**Problem statement**
Verbatim output, no pictures: the lines from the beginning of the material through the line with "### Required", both ends kept.

↓

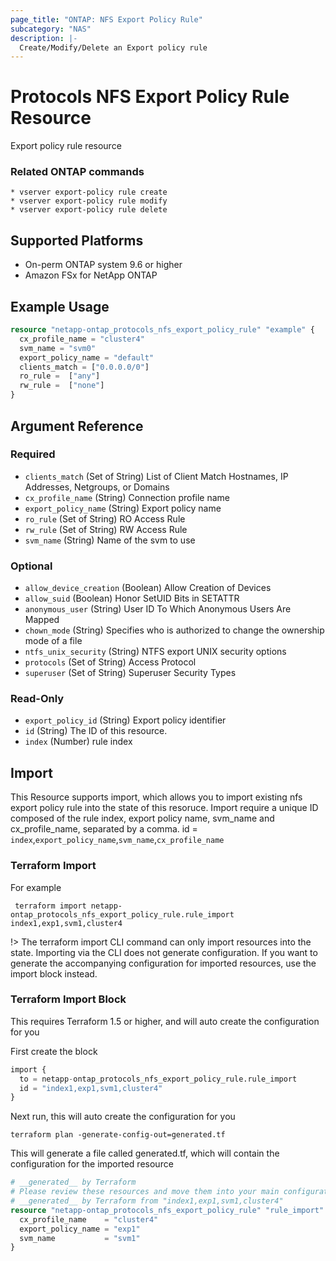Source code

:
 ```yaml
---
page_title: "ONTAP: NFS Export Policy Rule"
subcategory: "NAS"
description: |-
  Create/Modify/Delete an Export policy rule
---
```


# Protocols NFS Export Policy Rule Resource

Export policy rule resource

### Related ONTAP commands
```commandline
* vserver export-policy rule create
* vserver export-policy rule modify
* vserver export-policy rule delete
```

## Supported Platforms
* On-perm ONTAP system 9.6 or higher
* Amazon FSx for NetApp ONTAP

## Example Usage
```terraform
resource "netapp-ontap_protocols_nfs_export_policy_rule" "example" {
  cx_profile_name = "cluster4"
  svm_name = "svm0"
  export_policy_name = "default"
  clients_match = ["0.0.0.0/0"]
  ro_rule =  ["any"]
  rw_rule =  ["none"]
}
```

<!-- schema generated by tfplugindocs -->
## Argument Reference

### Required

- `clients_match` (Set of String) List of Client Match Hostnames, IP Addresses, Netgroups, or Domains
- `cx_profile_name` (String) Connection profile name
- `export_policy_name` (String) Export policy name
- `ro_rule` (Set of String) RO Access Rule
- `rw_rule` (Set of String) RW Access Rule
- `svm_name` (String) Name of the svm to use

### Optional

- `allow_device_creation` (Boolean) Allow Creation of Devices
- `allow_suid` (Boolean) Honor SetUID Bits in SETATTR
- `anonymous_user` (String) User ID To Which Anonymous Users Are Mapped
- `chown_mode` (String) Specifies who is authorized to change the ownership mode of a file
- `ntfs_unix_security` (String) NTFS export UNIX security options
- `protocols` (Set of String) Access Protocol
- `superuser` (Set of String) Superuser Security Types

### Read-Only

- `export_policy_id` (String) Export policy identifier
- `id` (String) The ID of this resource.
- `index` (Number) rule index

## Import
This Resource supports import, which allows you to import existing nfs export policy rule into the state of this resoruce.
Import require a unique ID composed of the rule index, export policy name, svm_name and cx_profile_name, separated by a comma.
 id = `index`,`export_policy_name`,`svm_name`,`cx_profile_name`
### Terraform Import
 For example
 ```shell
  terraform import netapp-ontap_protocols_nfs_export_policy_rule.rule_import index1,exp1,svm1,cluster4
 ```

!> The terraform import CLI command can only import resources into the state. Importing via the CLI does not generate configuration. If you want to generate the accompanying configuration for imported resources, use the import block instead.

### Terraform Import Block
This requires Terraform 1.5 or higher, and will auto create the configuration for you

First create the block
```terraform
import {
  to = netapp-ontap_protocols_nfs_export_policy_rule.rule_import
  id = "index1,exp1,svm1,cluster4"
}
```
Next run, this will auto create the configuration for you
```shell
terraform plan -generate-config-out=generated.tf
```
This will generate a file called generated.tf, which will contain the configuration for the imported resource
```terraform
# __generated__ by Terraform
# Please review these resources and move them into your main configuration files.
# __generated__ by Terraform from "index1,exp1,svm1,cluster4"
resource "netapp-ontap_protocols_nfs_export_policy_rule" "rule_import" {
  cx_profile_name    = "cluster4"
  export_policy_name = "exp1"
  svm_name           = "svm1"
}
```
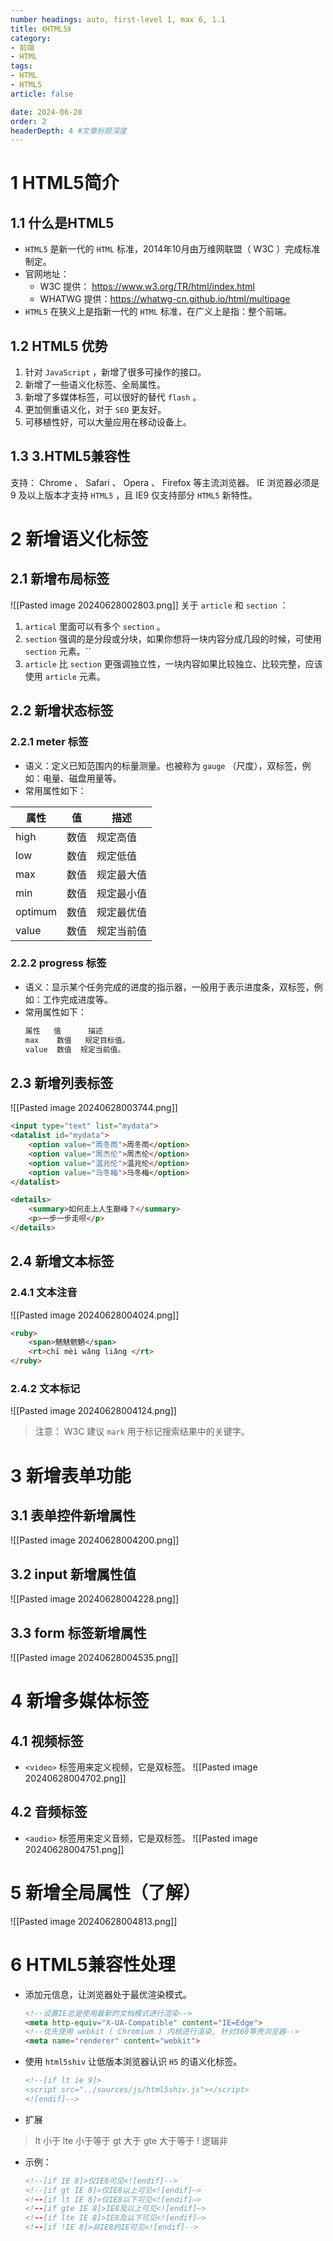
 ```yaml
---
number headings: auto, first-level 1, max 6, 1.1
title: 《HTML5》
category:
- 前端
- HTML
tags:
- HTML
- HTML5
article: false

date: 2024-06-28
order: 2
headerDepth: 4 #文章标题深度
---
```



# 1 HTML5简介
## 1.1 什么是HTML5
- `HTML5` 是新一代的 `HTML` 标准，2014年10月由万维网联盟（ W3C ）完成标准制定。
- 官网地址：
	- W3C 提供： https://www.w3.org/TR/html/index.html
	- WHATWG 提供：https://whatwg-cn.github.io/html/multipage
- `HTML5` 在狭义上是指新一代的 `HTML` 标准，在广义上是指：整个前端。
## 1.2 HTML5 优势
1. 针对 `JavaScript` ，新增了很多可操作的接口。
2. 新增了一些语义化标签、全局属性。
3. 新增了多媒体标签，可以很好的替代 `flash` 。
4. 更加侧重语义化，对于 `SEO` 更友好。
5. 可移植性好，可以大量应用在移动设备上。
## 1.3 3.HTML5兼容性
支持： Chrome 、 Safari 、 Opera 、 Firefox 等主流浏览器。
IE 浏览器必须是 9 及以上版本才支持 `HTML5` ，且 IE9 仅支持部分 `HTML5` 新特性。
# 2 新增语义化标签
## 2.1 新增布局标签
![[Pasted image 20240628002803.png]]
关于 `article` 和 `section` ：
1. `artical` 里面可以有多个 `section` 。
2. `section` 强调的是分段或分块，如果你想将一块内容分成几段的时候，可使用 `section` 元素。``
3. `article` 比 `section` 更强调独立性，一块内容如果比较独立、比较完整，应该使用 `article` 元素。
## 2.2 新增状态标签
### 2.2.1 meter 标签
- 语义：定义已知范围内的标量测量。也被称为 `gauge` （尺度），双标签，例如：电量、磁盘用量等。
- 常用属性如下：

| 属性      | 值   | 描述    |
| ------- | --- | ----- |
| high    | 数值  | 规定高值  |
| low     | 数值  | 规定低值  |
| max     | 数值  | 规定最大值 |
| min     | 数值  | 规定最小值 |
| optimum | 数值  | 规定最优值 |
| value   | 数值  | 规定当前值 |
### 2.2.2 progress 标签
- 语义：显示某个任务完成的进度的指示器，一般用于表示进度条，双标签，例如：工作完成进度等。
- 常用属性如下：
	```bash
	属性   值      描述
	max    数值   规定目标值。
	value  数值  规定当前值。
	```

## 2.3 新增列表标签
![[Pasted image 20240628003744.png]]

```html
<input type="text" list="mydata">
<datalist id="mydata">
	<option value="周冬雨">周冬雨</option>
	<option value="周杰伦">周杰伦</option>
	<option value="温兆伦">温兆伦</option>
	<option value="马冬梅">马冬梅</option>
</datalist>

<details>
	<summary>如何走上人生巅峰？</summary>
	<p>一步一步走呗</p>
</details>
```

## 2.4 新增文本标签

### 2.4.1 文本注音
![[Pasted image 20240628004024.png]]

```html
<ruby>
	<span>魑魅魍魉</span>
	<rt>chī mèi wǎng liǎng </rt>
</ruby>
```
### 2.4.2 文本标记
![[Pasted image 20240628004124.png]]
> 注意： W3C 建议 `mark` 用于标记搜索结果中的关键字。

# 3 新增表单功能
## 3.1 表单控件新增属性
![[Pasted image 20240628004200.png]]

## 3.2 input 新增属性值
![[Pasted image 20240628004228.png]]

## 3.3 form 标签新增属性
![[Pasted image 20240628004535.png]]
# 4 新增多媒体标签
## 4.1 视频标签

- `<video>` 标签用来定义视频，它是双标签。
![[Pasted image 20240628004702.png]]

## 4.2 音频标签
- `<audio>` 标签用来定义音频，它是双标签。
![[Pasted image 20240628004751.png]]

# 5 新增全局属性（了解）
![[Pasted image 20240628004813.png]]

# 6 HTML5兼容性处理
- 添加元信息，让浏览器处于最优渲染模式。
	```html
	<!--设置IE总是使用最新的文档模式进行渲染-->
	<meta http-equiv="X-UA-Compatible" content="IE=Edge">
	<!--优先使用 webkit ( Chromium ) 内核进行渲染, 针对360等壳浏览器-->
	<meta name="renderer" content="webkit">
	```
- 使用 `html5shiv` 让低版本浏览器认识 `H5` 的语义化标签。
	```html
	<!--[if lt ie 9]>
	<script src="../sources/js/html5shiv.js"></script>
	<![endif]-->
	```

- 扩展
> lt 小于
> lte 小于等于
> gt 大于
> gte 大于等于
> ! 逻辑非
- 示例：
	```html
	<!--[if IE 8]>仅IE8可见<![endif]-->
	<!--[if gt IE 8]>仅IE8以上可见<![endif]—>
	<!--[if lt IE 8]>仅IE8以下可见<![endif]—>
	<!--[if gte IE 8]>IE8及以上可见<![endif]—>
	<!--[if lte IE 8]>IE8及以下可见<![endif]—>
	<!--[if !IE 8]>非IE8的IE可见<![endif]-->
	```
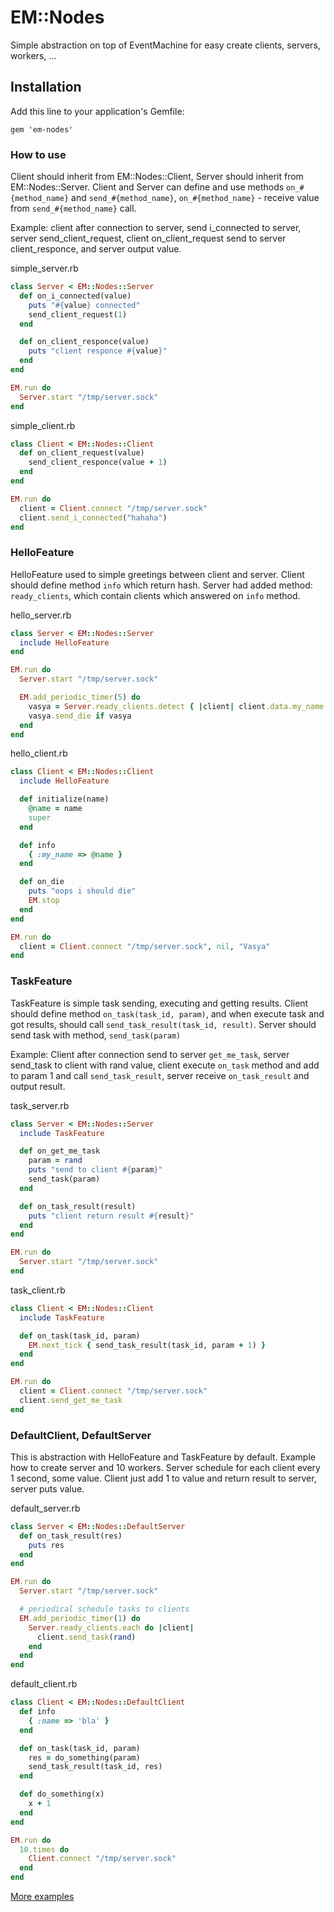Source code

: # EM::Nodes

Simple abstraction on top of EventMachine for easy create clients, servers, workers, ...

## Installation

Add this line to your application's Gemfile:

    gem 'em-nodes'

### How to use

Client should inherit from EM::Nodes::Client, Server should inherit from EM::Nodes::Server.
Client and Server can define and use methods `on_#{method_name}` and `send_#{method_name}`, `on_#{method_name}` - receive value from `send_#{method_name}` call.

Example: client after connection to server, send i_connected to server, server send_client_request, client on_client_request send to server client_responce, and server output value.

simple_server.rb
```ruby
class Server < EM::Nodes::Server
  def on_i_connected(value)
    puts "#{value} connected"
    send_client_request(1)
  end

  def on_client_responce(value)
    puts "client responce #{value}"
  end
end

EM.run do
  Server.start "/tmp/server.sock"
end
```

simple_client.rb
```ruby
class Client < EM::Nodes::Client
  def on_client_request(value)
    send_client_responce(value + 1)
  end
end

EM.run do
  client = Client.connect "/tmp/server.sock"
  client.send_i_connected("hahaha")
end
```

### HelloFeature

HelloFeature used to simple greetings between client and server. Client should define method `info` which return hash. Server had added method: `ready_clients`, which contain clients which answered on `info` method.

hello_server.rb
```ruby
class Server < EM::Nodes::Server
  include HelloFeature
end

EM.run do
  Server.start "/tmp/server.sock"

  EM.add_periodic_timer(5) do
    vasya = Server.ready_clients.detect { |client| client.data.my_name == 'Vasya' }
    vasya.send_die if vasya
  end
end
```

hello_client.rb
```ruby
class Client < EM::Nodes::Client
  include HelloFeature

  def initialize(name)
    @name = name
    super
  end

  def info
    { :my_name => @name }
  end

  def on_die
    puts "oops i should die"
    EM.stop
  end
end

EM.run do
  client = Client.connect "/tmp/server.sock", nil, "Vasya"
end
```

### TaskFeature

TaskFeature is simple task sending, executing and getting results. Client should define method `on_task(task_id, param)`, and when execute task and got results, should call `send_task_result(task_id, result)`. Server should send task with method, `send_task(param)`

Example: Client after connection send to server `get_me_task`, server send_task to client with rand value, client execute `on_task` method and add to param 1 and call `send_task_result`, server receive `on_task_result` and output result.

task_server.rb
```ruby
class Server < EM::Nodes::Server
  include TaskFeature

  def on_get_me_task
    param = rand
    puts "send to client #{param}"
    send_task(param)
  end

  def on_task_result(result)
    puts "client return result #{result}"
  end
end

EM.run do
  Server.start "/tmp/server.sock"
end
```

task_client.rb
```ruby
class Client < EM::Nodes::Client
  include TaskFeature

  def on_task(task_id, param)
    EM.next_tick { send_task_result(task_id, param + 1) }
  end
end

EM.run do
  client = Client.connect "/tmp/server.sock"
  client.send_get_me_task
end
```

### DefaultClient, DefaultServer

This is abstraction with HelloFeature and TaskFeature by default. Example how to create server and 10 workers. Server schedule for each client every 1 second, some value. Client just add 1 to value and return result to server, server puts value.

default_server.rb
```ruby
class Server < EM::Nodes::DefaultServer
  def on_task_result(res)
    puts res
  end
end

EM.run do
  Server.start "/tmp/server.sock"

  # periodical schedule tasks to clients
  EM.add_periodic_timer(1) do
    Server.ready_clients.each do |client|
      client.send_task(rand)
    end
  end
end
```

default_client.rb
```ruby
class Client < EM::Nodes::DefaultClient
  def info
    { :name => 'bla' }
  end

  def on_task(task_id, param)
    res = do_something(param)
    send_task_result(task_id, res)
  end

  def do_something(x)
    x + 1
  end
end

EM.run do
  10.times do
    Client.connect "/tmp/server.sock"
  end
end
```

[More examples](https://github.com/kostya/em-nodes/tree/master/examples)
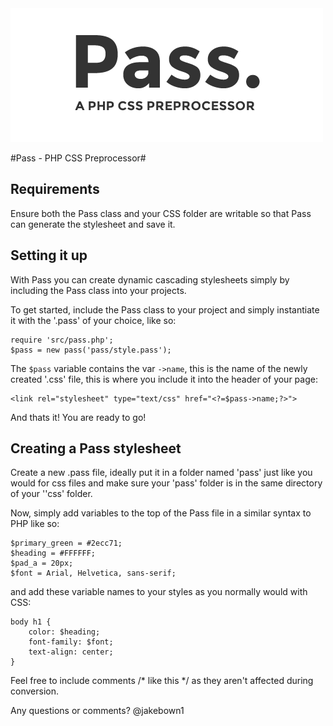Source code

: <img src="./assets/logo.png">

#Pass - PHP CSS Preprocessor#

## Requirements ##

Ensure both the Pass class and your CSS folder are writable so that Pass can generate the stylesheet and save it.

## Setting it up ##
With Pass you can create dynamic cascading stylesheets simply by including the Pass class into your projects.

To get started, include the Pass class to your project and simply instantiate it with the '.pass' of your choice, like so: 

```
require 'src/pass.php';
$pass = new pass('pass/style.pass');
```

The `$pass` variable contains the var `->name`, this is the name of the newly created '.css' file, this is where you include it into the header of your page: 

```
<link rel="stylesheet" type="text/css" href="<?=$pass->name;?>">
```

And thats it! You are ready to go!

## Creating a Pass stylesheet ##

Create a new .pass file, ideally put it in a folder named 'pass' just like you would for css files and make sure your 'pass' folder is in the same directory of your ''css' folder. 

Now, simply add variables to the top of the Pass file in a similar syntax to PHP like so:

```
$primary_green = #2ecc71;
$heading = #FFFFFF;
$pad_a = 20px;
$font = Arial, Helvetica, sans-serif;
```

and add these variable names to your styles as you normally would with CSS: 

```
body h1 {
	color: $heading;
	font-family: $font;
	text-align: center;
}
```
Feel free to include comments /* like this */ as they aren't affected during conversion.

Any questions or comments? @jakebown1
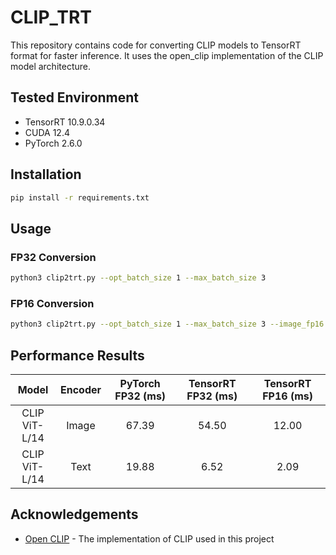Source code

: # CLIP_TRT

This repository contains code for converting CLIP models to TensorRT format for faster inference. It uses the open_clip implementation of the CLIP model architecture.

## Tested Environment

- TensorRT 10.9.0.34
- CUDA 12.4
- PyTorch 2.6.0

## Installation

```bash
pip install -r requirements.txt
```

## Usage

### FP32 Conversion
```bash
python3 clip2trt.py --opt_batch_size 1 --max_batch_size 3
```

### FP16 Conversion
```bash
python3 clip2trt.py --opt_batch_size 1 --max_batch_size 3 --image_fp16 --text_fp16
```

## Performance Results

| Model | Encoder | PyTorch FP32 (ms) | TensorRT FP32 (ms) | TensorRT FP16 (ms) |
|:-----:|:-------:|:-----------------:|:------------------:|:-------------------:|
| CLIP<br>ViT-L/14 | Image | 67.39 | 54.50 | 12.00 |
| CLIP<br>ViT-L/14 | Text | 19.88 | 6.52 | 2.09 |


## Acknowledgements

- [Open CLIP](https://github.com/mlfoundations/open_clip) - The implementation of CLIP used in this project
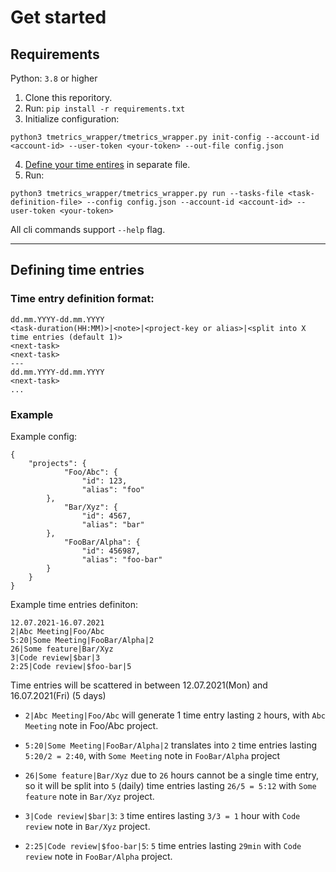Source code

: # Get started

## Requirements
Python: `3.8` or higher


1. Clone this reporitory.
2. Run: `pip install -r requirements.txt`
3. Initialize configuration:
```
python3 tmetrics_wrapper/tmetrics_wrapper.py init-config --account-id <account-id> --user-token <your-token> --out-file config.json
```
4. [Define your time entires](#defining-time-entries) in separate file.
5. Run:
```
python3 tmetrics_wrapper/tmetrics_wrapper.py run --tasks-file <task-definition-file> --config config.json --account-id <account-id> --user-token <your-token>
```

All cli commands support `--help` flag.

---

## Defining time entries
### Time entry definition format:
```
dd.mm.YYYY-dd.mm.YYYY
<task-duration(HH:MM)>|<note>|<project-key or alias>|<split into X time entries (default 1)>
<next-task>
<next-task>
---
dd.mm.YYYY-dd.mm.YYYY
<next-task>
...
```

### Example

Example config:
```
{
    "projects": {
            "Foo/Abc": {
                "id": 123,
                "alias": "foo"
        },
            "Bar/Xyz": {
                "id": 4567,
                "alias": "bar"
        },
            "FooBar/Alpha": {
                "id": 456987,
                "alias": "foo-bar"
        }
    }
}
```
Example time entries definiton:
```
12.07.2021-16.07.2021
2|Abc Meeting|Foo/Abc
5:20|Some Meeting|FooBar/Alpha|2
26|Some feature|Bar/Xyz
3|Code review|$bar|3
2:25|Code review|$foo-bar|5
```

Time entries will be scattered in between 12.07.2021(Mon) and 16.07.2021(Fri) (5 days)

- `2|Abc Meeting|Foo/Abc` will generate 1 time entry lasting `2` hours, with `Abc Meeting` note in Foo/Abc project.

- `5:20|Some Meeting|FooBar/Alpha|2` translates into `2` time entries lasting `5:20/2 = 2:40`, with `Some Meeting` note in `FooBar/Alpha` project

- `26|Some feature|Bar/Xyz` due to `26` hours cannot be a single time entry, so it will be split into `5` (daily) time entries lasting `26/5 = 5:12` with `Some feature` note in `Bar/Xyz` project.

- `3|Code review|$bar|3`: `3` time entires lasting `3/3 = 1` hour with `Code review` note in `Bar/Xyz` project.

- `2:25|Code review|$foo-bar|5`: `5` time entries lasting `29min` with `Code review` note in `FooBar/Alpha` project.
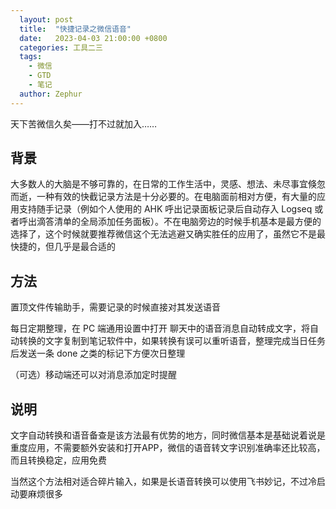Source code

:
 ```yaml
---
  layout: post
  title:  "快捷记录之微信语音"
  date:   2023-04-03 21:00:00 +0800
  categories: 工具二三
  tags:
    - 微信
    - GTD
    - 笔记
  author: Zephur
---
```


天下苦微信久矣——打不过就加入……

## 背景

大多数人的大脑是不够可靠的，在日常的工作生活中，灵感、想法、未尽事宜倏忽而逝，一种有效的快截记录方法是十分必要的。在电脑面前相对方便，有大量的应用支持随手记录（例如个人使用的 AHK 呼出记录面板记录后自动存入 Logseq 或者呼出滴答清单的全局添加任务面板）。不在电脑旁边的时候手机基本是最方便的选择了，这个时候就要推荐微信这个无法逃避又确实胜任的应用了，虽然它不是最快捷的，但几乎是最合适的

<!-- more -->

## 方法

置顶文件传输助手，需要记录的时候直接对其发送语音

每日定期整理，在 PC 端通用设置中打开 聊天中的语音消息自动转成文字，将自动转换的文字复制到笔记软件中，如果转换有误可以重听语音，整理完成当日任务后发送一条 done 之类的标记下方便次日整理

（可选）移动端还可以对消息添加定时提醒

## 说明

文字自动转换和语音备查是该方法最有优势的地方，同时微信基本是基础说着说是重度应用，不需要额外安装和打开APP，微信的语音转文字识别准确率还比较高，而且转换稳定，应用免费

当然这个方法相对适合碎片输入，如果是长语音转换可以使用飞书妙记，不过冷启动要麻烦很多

↑

**Task answer**
Source code

:
 ```yaml
---
page_title: "ONTAP: NFS Export Policy Rule"
subcategory: "NAS"
description: |-
  Create/Modify/Delete an Export policy rule
---
```


# Protocols NFS Export Policy Rule Resource

Export policy rule resource

### Related ONTAP commands
```commandline
* vserver export-policy rule create
* vserver export-policy rule modify
* vserver export-policy rule delete
```

## Supported Platforms
* On-perm ONTAP system 9.6 or higher
* Amazon FSx for NetApp ONTAP

## Example Usage
```terraform
resource "netapp-ontap_protocols_nfs_export_policy_rule" "example" {
  cx_profile_name = "cluster4"
  svm_name = "svm0"
  export_policy_name = "default"
  clients_match = ["0.0.0.0/0"]
  ro_rule =  ["any"]
  rw_rule =  ["none"]
}
```

<!-- schema generated by tfplugindocs -->
## Argument Reference

### Required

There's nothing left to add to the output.